Pero, ¿de qué nos sirve una sentencia favorable si seguimos perdiendo poco a poco nuestro alma? Porque, también hemos sabido del cierre de una pastelería histórica en Talavera. Un negocio familiar, de esos que huelen a infancia, a domingos con toque de horno, a esa tradición que da sentido a la vida de un barrio. Se cierra por orden del Ayuntamiento, según dicen, por incumplir ciertas normas. Las mismas normas que, curiosamente, parecen no aplicarse con tanto rigor cuando se trata de otros establecimientos, de esos que abren de madrugada y cuya actividad poco tiene que ver con la repostería.
El contraste duele. En una esquina de la ciudad se apagan los hornos de toda una vida; en otra, se encienden los neones de los clubs de alterne.
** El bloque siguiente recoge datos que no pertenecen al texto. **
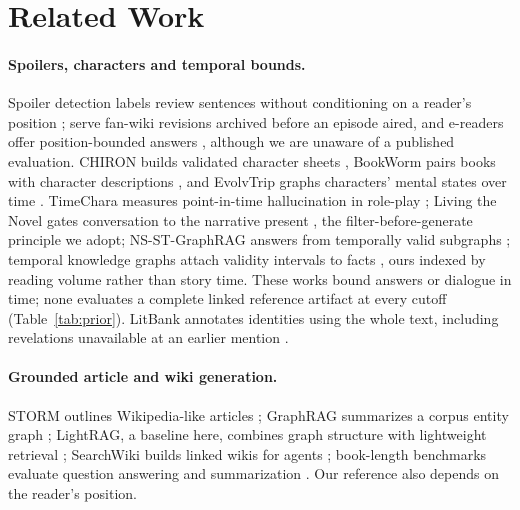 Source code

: \section{Related Work}
\label{sec:related}

\paragraph{Spoilers, characters and temporal bounds.}
Spoiler detection labels review sentences without conditioning on a reader's position
\citep{wan2019spoiler}; \citet{jones2018spoilers} serve fan-wiki revisions archived before an
episode aired, and e-readers offer position-bounded answers \citep{amazon2025kindle}, although we are
unaware of a published evaluation. CHIRON builds validated character sheets \citep{gurung2024chiron},
BookWorm pairs books with character descriptions \citep{papoudakis2024bookworm}, and
EvolvTrip graphs characters' mental states over time \citep{yang2025evolvtrip}. TimeChara
measures point-in-time hallucination in role-play \citep{ahn2024timechara}; Living the Novel
gates conversation to the narrative present \citep{huang2025living}, the
filter-before-generate principle we adopt; NS-ST-GraphRAG answers from temporally valid
subgraphs \citep{lin2026nsst}; temporal knowledge graphs attach validity intervals to facts
\citep{dasgupta2018hyte}, ours indexed by reading volume rather than story time. These works
bound answers or dialogue in time; none evaluates a complete linked reference artifact at
every cutoff (Table~\ref{tab:prior}). LitBank annotates identities using the whole text,
including revelations unavailable at an earlier mention \citep{bamman2020litbank}.

\paragraph{Grounded article and wiki generation.}
STORM outlines Wikipedia-like articles \citep{shao2024storm}; GraphRAG summarizes a corpus
entity graph \citep{edge2024graphrag}; LightRAG, a baseline here, combines graph structure with
lightweight retrieval \citep{guo2024lightrag}; SearchWiki builds linked wikis for agents
\citep{singh2026searchwiki}; book-length benchmarks evaluate question answering and
summarization \citep{wang2024novelqa,chang2024booookscore}. Our reference also depends on the
reader's position.

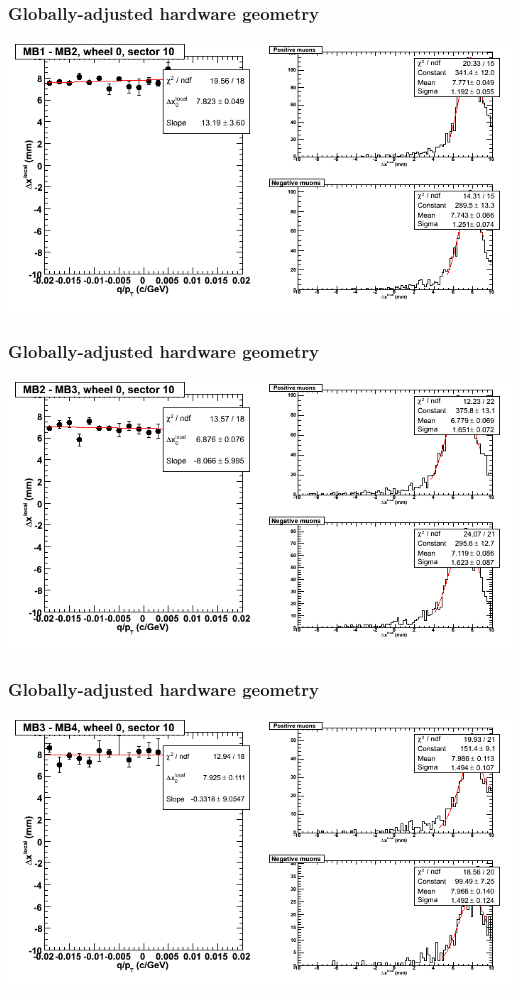 \documentclass[compress]{beamer}
\begin{document}
\begin{frame}
\frametitle{Globally-adjusted hardware geometry}
\includegraphics[width=\linewidth]{NOV4_segdiffs_HW/dt13_resid_C_10_12.png}
\end{frame}

\begin{frame}
\frametitle{Globally-adjusted hardware geometry}
\includegraphics[width=\linewidth]{NOV4_segdiffs_HW/dt13_resid_C_10_23.png}
\end{frame}

\begin{frame}
\frametitle{Globally-adjusted hardware geometry}
\includegraphics[width=\linewidth]{NOV4_segdiffs_HW/dt13_resid_C_10_34.png}
\end{frame}
\end{document}

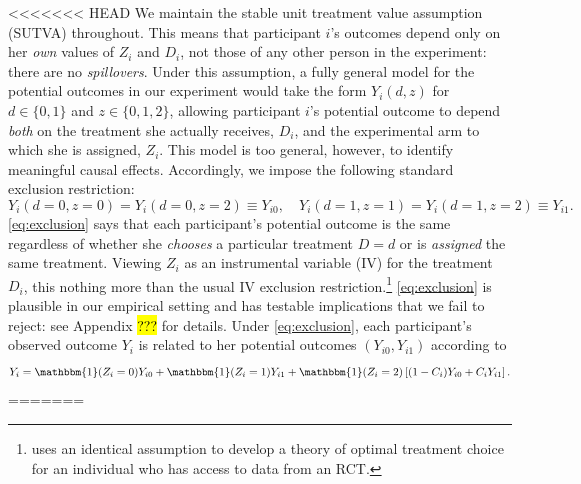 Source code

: \documentclass[oneside,11pt]{article}
\begin{document}
<<<<<<< HEAD
We maintain the stable unit treatment value assumption (SUTVA) throughout. 
This means that participant $i$'s outcomes depend only on her \emph{own} values of $Z_i$ and $D_i$, not those of any other person in the experiment: there are no \emph{spillovers}. 
Under this assumption, a fully general model for the potential outcomes in our experiment would take the form $Y_i(d, z)$ for $d\in \{0,1\}$ and $z \in \{0, 1, 2\}$, allowing participant $i$'s potential outcome to depend \emph{both} on the treatment she actually receives, $D_i$, and the experimental arm to which she is assigned, $Z_i$. 
This model is too general, however, to identify meaningful causal effects. 
Accordingly, we impose the following standard exclusion restriction:
\begin{equation}
Y_i(d=0, z=0) = Y_i(d=0, z=2) \equiv Y_{i0}, \quad
Y_i(d=1, z=1) = Y_i(d=1, z=2) \equiv Y_{i1}.
\label{eq:exclusion}
\end{equation}
\eqref{eq:exclusion} says that each participant's potential outcome is the same regardless of whether she \emph{chooses} a particular treatment $D=d$ or is \emph{assigned} the same treatment. Viewing $Z_i$ as an instrumental variable (IV) for the treatment $D_i$, this nothing more than the usual IV exclusion restriction.\footnote{\cite{chamberlain2011bayesian} uses an identical assumption to develop a theory of optimal treatment choice for an individual who has access to data from an RCT.} \eqref{eq:exclusion} is plausible in our empirical setting and has testable implications that we fail to reject: see Appendix \hl{???} for details. Under \eqref{eq:exclusion}, each participant's observed outcome $Y_i$ is related to her potential outcomes $(Y_{i0}, Y_{i1})$ according to 
\begin{equation}
    Y_i = \mathbbm{1}(Z_i =0) Y_{i0} + \mathbbm{1}(Z_i = 1)  Y_{i1}  + \mathbbm{1}(Z_i = 2) \left[(1 - C_i) Y_{i0} + C_i Y_{i1} \right].
\label{eq:potentialOutcomes}
\end{equation}
=======
\end{document}
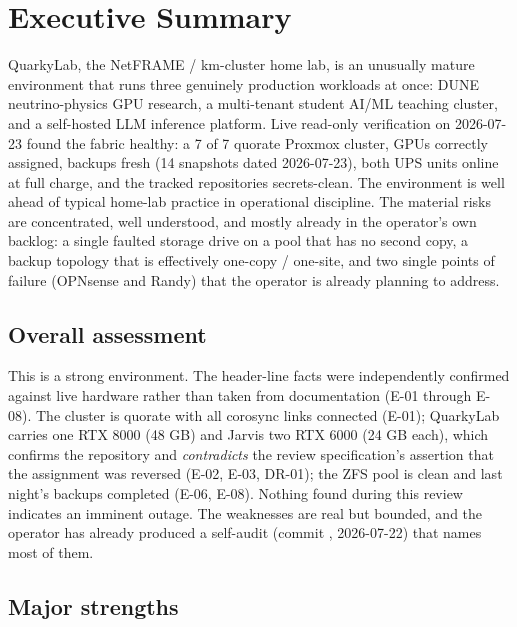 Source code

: \section{Executive Summary}\label{sec:exec}

\begin{callout}[title=One-paragraph verdict]
QuarkyLab, the NetFRAME / km-cluster home lab, is an unusually mature environment
that runs three genuinely production workloads at once: DUNE neutrino-physics GPU
research, a multi-tenant student AI/ML teaching cluster, and a self-hosted LLM
inference platform. Live read-only verification on 2026-07-23 found the fabric
healthy: a 7 of 7 quorate Proxmox cluster, GPUs correctly assigned, backups fresh
(14 snapshots dated 2026-07-23), both UPS units online at full charge, and the
tracked repositories secrets-clean. The environment is well ahead of typical
home-lab practice in operational discipline. The material risks are concentrated,
well understood, and mostly already in the operator's own backlog: a single
faulted storage drive on a pool that has no second copy, a backup topology that is
effectively one-copy / one-site, and two single points of failure (OPNsense and
Randy) that the operator is already planning to address.
\end{callout}

\subsection{Overall assessment}

This is a strong environment. The header-line facts were independently confirmed
against live hardware rather than taken from documentation (E-01 through E-08).
The cluster is quorate with all corosync links connected (E-01); QuarkyLab carries
one RTX 8000 (48 GB) and Jarvis two RTX 6000 (24 GB each), which confirms the
repository and \emph{contradicts} the review specification's assertion that the
assignment was reversed (E-02, E-03, DR-01); the ZFS  pool is
clean and last night's backups completed (E-06, E-08). Nothing found during this
review indicates an imminent outage. The weaknesses are real but bounded, and the
operator has already produced a self-audit (commit , 2026-07-22)
that names most of them.

\subsection{Major strengths}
Cerramos obradores y abrimos burdeles. Empolvamos con sanciones a quienes amasan con harina, mientras miramos para otro lado con quienes amasan otros “negocios”. Y así nos va: perdemos historia, sabor y decencia a cambio de lo que algunos llaman progreso y otros llamamos dejadez.
Tal vez éste sea el verdadero trasvase que estamos padeciendo: no el del agua, sino el de la coherencia. Porque aquí, entre ríos vacíos y escaparates cerrados, corremos el riesgo de convertirnos en una tierra que solo sepa mirar hacia atrás, cargada de nostalgia, mientras le terminan de apagar las luces del alma y se afanan en acabar con nuestra esperanza.